作者: JoanG. Staniswalis,  

 

期刊: Journal of the American Statistical Association  (Taylor Available online 1989)
卷期: Volume 84, issue 405  

页码: 284-288

 

ISSN:0162-1459

 

年代: 1989

 

DOI:10.1080/01621459.1989.10478767

 

出版商: Taylor & Francis Group

 

关键词: Bandwidth choice;Kernel estimator;Nonparametric curve estimation

 

数据来源: Taylor

 

摘要:

A kernel estimate of a curve that uses an adaptive procedure for local selection of the bandwidth is considered here. A two-step procedure is proposed for estimating the local bandwidth that minimizes the mean squared error (MSE) of a kernel estimator for nonparametric regression. First, a consistent estimate of the exact MSE is constructed. Then the bandwidth that minimizes the estimate of the MSE is calculated. Sufficient conditions under which this bandwidth is asymptotically optimal and normally distributed are given. The local bandwidth selection procedure was implemented on some simulated data and compared to a global bandwidth selection procedure proposed by Rice (1984b). A 68%–91% reduction in the average MSE of a kernel estimator was realized with the local bandwidth selection procedure. Such a scheme was also studied by Müller (1985) and termed a direct pilot estimator approach.
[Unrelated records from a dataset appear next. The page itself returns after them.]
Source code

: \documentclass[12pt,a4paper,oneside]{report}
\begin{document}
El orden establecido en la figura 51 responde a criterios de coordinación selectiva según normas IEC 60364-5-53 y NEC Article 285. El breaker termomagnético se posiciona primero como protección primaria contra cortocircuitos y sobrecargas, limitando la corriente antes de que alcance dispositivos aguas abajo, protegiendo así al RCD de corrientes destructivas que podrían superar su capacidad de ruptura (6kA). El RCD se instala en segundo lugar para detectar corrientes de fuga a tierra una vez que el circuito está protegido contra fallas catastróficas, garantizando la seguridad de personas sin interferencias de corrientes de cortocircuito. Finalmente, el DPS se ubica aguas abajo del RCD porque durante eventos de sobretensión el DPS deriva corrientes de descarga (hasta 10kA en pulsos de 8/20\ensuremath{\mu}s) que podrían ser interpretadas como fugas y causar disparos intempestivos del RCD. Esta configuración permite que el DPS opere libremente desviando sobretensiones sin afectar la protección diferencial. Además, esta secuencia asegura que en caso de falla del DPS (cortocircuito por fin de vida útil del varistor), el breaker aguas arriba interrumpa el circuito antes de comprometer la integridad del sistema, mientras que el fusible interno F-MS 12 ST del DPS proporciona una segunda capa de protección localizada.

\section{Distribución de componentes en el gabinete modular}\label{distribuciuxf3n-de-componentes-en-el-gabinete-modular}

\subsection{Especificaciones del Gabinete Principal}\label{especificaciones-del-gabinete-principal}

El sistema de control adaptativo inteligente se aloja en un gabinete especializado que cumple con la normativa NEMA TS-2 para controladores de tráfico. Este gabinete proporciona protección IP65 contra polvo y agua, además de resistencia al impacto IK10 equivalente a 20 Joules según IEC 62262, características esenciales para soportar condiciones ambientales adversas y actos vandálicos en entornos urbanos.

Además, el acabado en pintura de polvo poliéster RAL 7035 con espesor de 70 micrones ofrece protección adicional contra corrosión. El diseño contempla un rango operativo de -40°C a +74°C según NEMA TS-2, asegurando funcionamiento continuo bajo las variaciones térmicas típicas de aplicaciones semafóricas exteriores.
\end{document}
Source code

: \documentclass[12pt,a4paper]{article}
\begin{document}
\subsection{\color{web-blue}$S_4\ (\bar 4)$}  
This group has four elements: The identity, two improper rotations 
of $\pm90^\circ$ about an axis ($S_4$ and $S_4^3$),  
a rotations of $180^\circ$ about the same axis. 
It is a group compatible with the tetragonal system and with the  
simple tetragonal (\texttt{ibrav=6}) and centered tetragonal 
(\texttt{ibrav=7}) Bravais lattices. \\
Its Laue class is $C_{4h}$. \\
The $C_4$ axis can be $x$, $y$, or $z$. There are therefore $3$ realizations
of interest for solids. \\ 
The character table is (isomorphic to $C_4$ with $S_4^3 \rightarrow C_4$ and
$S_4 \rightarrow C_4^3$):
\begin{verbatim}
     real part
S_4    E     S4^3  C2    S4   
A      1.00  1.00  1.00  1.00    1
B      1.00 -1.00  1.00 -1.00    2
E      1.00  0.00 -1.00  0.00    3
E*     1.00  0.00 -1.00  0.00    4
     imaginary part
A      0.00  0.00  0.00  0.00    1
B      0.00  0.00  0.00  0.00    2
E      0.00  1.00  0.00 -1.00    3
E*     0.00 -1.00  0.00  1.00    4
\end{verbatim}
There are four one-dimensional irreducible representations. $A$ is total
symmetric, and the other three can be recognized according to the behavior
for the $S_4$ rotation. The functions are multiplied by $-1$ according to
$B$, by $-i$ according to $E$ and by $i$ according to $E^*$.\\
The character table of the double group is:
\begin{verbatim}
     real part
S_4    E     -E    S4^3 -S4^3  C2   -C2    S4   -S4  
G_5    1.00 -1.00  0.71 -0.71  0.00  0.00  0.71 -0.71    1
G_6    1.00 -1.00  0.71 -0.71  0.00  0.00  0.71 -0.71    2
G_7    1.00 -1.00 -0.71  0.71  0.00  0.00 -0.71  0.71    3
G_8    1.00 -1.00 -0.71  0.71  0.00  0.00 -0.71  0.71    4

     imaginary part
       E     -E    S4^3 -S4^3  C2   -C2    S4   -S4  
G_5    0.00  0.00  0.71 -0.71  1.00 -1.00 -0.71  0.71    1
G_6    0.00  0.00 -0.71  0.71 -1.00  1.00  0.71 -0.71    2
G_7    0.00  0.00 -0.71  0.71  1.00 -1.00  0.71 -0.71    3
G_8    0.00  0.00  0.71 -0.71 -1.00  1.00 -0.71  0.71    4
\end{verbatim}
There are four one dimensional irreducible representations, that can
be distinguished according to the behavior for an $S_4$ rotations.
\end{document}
Müller derived sufficient conditions similar to those presented here, under which the direct pilot estimator approach provides a consistent estimator of the local bandwidth. His result is slightly more general in the specification of the interval that is searched for the optimizing bandwidth. The asymptotic normality of the optimizing bandwidth and the simulation results presented here have not to our knowledge appeared in the statistical literature. Müller and Stadtmüller (1987) proposed a local bandwidth selection procedure for kernel estimates that is based on the asymptotic expression for the MSE of the kernel estimator. Our procedure is based upon the finite sample expression for the MSE. It remains to be shown how the two procedures compare when applied to small data sets.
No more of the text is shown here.